Several weeks after Rhodes’ admission, he was hired as a violence interrupter.
The Rev. Greg Boyle, a Jesuit priest in Los Angeles, said that more than anything else, teens need hope. Boyle runs Homeboy Industries, one of the nation’s largest gang-intervention programs.
“It’s not about thinking or behavior. It’s about infusing a sense of hope so the kid starts to care,” Boyle said. “No one scares them straight — you care them straight.”
dshelton@tribune.com
‘All gasoline and no brakes’
Because neurobiological research has shown that the brain does not fully develop until the mid- to late 20s, changing the social norms of troubled youths is only part of the answer, one expert noted.
Teenagers simply are not biologically equipped to take full responsibility for staying on the right track, said psychiatrist Carl Bell, director of the Institute for Juvenile Research at University of Illinois at Chicago.
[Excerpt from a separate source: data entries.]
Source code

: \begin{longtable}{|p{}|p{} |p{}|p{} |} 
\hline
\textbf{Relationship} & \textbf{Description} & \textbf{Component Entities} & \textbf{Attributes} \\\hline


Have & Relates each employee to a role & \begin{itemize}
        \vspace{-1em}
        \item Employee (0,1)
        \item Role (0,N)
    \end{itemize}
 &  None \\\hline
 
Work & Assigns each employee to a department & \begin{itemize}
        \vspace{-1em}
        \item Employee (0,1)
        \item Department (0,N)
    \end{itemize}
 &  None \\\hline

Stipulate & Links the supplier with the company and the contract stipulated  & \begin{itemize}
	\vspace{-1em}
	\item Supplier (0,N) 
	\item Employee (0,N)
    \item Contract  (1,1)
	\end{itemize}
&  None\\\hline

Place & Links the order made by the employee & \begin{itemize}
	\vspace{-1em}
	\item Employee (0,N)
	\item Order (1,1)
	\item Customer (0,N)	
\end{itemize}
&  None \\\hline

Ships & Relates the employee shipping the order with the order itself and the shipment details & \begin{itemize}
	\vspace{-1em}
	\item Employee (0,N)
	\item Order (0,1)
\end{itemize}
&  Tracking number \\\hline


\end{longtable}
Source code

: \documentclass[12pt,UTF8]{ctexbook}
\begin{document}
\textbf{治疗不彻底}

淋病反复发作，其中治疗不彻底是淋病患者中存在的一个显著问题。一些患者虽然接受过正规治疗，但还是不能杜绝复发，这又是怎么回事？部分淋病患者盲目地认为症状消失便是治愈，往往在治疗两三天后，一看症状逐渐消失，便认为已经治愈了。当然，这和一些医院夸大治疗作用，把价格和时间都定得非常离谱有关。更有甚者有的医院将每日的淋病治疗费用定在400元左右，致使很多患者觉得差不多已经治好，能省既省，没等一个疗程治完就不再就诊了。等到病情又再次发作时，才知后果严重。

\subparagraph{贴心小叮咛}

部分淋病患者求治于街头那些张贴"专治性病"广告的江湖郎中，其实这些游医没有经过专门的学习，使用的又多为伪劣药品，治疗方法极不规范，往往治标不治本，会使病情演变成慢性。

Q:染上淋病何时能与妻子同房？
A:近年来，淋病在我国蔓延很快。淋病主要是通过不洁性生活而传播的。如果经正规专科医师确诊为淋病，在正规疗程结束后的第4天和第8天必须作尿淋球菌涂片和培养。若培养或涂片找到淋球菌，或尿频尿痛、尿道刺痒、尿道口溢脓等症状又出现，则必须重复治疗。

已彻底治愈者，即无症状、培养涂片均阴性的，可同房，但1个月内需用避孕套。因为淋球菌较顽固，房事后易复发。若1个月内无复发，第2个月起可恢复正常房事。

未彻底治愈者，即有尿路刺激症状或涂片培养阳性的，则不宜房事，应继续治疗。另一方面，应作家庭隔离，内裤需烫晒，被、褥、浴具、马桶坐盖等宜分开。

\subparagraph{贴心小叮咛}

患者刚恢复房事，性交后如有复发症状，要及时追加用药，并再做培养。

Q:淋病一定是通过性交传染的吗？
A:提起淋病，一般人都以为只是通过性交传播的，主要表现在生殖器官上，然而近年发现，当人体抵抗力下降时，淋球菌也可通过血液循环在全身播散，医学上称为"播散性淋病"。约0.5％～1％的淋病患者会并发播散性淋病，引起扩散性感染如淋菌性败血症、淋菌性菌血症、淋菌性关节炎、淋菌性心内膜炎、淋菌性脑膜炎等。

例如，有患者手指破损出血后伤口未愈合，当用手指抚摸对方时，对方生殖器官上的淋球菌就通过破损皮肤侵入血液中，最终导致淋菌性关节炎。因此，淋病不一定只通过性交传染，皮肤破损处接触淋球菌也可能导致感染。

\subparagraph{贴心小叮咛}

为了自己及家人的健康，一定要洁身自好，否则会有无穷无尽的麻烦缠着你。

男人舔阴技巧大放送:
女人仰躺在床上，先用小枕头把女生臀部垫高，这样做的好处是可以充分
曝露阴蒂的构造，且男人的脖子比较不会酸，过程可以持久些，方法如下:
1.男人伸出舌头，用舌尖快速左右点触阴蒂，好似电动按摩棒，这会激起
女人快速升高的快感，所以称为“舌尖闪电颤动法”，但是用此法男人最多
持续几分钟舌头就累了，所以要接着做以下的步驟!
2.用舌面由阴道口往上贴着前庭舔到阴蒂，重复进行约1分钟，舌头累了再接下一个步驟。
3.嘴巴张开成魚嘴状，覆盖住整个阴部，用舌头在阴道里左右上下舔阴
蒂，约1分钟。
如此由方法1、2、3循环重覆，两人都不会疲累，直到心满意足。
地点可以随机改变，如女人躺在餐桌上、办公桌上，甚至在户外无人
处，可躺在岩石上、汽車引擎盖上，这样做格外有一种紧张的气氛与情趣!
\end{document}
“The frontal lobes — the thinking, judgment, wisdom-oriented aspects of the brain — don’t develop until 26 years old,” Bell said. So adults play a critical role in controlling youth behavior — a role Bell describes as providing “a protective shield.”
“To a great extent, children are all gasoline and no brakes,” he said. “It’s incumbent on parents, families, schools and society to provide them with those brakes … with expectations, rules, monitoring and social-emotional skills.”